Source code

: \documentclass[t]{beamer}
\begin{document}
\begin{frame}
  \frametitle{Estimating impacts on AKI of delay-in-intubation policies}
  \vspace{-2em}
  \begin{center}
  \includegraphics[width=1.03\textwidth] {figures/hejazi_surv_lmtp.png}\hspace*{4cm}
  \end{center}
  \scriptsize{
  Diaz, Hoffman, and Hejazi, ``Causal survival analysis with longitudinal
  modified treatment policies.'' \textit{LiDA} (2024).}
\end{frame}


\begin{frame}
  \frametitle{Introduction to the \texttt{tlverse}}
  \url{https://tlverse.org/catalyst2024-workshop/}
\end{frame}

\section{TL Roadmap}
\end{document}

...

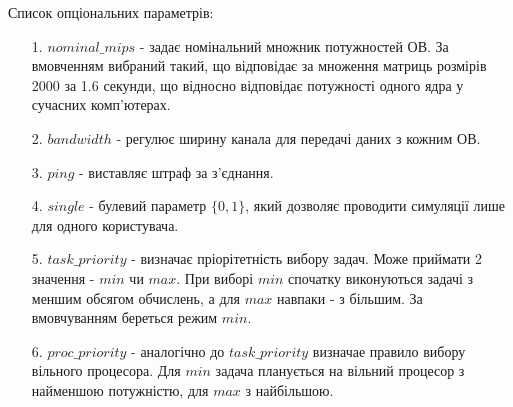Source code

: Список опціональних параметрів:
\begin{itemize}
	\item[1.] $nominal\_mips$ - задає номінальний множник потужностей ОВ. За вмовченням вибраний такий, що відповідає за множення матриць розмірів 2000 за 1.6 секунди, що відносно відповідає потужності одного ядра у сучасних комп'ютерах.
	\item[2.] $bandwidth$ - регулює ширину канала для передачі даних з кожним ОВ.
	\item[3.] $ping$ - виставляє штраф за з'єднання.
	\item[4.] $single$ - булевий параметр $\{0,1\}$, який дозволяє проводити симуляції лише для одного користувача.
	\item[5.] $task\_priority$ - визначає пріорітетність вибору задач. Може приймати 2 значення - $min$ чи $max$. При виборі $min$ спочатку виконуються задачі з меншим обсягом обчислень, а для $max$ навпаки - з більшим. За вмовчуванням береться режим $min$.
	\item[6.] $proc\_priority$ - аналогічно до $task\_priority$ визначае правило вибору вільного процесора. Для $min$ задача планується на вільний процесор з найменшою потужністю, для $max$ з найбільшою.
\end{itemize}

...

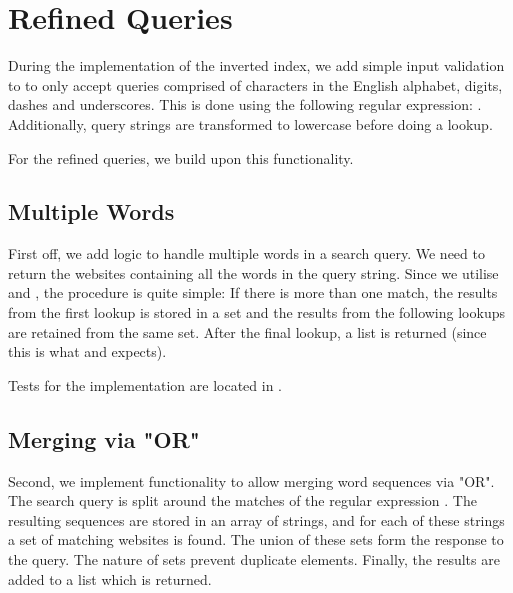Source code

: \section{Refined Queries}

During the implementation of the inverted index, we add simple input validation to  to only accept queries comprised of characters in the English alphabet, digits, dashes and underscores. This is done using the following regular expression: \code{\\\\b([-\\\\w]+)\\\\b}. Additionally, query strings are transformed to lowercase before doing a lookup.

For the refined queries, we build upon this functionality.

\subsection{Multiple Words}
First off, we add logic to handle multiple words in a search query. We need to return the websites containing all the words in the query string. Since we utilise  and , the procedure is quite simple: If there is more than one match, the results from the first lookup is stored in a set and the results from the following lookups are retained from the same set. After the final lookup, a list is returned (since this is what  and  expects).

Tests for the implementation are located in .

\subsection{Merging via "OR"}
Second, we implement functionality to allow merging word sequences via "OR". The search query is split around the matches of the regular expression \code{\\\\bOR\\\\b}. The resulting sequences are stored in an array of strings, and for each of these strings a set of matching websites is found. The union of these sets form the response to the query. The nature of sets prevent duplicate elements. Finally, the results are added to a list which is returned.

▸ **Task details**: From the material above, please return each line containing "list".

▸ **Result below**:
First off, we add logic to handle multiple words in a search query. We need to return the websites containing all the words in the query string. Since we utilise  and , the procedure is quite simple: If there is more than one match, the results from the first lookup is stored in a set and the results from the following lookups are retained from the same set. After the final lookup, a list is returned (since this is what  and  expects).
Second, we implement functionality to allow merging word sequences via "OR". The search query is split around the matches of the regular expression \code{\\\\bOR\\\\b}. The resulting sequences are stored in an array of strings, and for each of these strings a set of matching websites is found. The union of these sets form the response to the query. The nature of sets prevent duplicate elements. Finally, the results are added to a list which is returned.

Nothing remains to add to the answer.